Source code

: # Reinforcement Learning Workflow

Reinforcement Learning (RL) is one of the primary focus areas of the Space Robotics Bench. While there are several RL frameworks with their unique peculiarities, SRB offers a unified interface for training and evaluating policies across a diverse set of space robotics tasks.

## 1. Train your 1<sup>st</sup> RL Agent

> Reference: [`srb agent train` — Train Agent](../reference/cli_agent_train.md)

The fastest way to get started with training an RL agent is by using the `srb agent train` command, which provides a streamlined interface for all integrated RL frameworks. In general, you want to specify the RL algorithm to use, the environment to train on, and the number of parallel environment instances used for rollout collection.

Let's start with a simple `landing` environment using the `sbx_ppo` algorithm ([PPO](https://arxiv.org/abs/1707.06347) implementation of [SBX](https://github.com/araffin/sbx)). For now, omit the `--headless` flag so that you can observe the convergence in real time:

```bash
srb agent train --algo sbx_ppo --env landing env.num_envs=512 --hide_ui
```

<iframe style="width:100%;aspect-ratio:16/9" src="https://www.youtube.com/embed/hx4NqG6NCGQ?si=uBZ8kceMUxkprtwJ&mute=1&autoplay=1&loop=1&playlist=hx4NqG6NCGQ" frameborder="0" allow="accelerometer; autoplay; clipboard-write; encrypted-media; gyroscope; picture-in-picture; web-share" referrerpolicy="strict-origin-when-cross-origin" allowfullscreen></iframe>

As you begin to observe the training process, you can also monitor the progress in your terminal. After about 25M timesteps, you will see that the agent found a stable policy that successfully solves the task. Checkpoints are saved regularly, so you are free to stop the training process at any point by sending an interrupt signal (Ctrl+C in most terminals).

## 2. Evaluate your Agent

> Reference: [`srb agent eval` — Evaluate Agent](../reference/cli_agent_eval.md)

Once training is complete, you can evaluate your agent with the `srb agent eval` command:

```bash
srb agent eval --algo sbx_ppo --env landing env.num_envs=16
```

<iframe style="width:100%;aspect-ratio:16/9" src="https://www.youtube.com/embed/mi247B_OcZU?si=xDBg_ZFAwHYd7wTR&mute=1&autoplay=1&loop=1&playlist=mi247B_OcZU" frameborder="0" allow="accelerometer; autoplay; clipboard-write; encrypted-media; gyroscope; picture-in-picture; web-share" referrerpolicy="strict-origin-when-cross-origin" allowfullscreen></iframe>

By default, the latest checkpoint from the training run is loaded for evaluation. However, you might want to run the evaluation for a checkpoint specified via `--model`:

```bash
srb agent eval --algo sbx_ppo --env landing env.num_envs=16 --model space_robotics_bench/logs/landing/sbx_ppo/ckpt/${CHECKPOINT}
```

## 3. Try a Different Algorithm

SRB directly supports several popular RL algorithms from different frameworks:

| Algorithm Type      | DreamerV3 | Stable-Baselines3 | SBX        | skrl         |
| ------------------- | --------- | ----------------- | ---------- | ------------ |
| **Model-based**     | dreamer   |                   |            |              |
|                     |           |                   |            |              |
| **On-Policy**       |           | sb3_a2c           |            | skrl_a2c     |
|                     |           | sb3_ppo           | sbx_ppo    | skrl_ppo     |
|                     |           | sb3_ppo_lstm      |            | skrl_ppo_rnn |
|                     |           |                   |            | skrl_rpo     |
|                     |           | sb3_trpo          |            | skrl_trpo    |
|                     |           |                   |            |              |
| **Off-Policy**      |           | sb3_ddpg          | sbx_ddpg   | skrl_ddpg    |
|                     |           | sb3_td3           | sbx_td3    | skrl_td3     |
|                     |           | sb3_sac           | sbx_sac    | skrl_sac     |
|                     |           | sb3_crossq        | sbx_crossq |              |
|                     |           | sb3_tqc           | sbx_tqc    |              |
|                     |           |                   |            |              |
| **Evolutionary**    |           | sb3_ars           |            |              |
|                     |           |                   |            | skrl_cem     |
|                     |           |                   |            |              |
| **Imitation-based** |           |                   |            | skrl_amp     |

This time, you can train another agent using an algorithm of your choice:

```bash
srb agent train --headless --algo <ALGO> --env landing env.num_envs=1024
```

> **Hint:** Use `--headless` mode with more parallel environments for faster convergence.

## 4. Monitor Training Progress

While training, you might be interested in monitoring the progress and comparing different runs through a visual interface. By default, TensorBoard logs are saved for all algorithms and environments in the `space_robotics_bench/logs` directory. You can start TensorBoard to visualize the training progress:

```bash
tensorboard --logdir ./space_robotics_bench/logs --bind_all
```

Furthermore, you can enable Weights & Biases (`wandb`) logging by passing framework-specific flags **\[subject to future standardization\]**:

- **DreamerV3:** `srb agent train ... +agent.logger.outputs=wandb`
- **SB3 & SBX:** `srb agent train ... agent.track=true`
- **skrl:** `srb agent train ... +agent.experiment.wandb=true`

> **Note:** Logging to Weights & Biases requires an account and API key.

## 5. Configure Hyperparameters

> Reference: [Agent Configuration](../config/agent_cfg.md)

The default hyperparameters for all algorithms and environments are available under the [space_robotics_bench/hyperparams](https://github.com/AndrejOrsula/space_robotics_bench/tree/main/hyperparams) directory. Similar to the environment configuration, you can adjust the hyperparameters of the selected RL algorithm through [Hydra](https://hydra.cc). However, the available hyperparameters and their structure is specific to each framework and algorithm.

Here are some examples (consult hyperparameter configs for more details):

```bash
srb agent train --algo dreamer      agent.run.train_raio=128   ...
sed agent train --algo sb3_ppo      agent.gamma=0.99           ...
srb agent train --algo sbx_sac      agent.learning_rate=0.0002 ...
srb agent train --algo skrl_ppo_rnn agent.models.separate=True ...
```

▶ [What to work on] Whenever a line in the records contains the word "their", copy that line.

▶ [The completed task]
Reinforcement Learning (RL) is one of the primary focus areas of the Space Robotics Bench. While there are several RL frameworks with their unique peculiarities, SRB offers a unified interface for training and evaluating policies across a diverse set of space robotics tasks.
The default hyperparameters for all algorithms and environments are available under the [space_robotics_bench/hyperparams](https://github.com/AndrejOrsula/space_robotics_bench/tree/main/hyperparams) directory. Similar to the environment configuration, you can adjust the hyperparameters of the selected RL algorithm through [Hydra](https://hydra.cc). However, the available hyperparameters and their structure is specific to each framework and algorithm.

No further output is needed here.